Task prompt :: Looking at the data, count the lines where the word "ESNext" occurs and answer with only the number.
──────── Records ────────
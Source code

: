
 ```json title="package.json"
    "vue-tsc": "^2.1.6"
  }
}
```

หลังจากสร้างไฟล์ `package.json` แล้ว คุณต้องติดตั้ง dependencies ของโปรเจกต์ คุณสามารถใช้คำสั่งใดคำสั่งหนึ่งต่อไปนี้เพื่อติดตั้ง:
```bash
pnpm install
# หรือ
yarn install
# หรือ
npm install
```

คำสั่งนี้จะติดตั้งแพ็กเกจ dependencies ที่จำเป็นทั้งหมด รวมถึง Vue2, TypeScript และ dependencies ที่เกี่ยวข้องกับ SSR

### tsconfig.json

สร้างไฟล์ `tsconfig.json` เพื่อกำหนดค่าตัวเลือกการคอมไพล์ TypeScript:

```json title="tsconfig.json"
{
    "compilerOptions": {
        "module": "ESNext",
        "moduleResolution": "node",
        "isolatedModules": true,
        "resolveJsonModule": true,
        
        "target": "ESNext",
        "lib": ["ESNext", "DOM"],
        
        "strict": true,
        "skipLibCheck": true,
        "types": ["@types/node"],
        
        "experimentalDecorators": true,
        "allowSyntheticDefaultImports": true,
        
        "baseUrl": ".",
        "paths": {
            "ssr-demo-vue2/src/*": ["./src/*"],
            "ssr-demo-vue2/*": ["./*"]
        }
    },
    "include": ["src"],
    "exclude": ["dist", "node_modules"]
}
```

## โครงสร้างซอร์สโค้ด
────────
──────── Records ────────
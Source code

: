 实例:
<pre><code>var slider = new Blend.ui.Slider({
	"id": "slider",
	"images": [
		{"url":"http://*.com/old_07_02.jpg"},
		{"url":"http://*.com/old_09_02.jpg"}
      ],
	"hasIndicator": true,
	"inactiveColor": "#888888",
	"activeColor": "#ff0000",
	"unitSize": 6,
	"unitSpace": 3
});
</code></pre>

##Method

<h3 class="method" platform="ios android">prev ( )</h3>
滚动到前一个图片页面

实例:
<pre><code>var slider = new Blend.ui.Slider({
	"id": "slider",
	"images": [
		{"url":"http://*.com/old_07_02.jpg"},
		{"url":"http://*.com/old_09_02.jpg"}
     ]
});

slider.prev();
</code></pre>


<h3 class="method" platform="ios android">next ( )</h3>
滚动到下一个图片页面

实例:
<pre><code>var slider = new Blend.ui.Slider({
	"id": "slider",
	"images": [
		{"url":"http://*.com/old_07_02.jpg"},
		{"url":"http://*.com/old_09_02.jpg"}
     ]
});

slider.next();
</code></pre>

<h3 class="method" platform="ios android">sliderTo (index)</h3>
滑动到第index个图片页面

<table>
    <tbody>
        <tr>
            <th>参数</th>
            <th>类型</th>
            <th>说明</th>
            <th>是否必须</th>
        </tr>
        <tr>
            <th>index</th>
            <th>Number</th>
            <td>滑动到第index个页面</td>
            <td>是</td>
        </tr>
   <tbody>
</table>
────────
──────── Records ────────
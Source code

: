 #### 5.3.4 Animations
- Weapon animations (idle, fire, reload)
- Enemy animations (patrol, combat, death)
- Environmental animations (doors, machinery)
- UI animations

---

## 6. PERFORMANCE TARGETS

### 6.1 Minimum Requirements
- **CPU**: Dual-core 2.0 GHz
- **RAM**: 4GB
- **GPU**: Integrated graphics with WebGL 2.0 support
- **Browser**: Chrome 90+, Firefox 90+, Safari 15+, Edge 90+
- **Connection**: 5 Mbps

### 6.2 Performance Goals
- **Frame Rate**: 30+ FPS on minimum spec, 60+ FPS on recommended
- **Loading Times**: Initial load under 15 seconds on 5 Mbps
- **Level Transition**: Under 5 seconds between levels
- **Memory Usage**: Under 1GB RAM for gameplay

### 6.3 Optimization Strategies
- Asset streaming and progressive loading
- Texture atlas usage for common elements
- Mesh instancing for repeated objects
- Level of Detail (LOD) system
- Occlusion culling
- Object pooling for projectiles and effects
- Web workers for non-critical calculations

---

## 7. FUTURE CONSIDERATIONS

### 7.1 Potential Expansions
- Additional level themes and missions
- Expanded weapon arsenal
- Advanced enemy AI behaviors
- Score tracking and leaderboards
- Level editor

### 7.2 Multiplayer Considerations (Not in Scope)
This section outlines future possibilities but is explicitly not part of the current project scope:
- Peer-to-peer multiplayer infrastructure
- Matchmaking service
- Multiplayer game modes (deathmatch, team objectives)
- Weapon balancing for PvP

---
────────
Expected answer :: 3